From 1867 -1868 Gardner was the official photographer for the Union Pacific Railroad, Eastern Division, and documented scenes of life and landscape along the U.P. lines in Kansas and westward to San Francisco. Here the photographs served to booster the claim by the Railroad on the ease of constructing a Southern route and developing the land. He was one of the most important photographers of Native Americans. In 1868 he was commissioned to photograph the treaty negotiations between various Northern Plains tribes and the U.S. Government at Ft. Laramie, Wyoming. Gardner, who first photographed Indian delegates while working for Brady in the 1850s, continued this work after the Civil War. Most of the work was commissioned by William Henry Blackmore to photograph Indian delegates between 1866 and 1873 and a small number were published in albums produced by Blackmore for his Salisbury Museum (U.K.) and Ferdinand V. Hayden under the auspices of the U.S. Geological Survey in the 1870s.

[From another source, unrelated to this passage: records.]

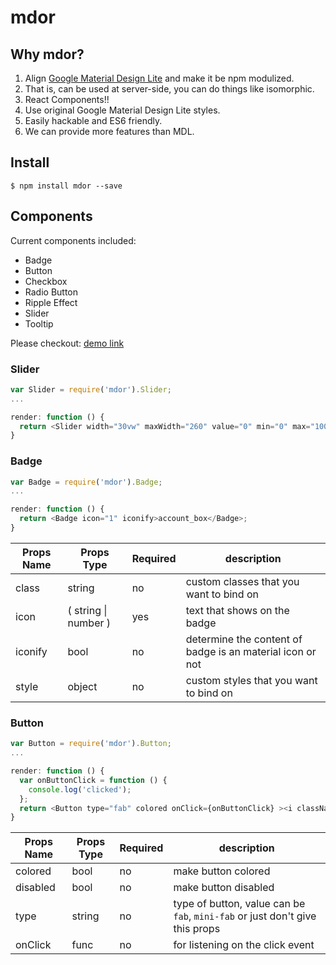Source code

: # mdor

## Why mdor?

1. Align [Google Material Design Lite](http://www.getmdl.io/) and make it be npm modulized.
2. That is, can be used at server-side, you can do things like isomorphic.
3. React Components!!
4. Use original Google Material Design Lite styles.
5. Easily hackable and ES6 friendly.
6. We can provide more features than MDL.

## Install
```
$ npm install mdor --save
```

## Components
Current components included:
 - Badge
 - Button
 - Checkbox
 - Radio Button
 - Ripple Effect
 - Slider
 - Tooltip

Please checkout: [demo link](http://react-md.github.io/mdor/)

### Slider
```javascript
var Slider = require('mdor').Slider;
...

render: function () {
  return <Slider width="30vw" maxWidth="260" value="0" min="0" max="100" />;
} 
```

### Badge

```javascript
var Badge = require('mdor').Badge;
...

render: function () {
  return <Badge icon="1" iconify>account_box</Badge>;
} 
```

 Props Name | Props Type | Required | description
 --- | --- | --- | ---
 class | string | no | custom classes that you want to bind on 
 icon | ( string \| number ) | yes | text that shows on the badge
 iconify | bool | no | determine the content of badge is an material icon or not
 style | object | no | custom styles that you want to bind on


### Button

```javascript
var Button = require('mdor').Button;
...

render: function () {
  var onButtonClick = function () {
    console.log('clicked');
  }; 
  return <Button type="fab" colored onClick={onButtonClick} ><i className="material-icons">mood</i></Button>;
} 
```

 Props Name | Props Type | Required | description
 --- | --- | --- | ---
 colored | bool | no | make button colored
 disabled | bool | no | make button disabled
 type | string | no | type of button, value can be `fab`, `mini-fab` or just don't give this props
 onClick | func | no | for listening on the click event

Gardner was conscious of himself as a historian and of the strength of photography as a recording and news medium. He observed in the Sketch Book: “Verbal representations of [the sites of the war] may or may not have the merit of accuracy; but photographic representations of them will be accepted by posterity with an undoubting faith.”
Jeremiah Gurney (1812 - 1886) & Son, known for daguerreotypes, had a very early and long-lived studio in New York where visiting Indian delegates were photographed. This work is extremely rare.
McClees Studio Washington, D.C. (1857-1860): Julius Vannerson (1827 - ?) and Samuel Cohner were operators who printed first as salt prints. One of the first studios to market views.
Addis Gallery was a successor to the McClees Studio in Washington, D.C. (1867 – 1869). The camera operator and manager Antonio Zeno Shindler (1823-1899) made views of delegates visiting Washington reprinted from earlier McClees Studio negatives. He also made prints from other negatives collected by Blackmore, as well as copy negatives of earlier Indian prints and daguerreotypes. Albumen prints ranging in size from carte de visite to app 14 x 20”.
Ulke Borthers (Henry, Julius and Lee) had a studio in Washington, D.C. where they made a series of delegation portraits.
There were also a number of photographers in the West who worked out of studios and traveling studios. They photographed White people and frontier settlements, as well as the Indians. Often, after making a portrait of settlers or railroad workers they would clean their wet plates and re-coat them for the next customer. There were good business opportunities for a small group of adventurous and intrepid frontier photographers who complied stocks of photographs to support the booming national and international market for views.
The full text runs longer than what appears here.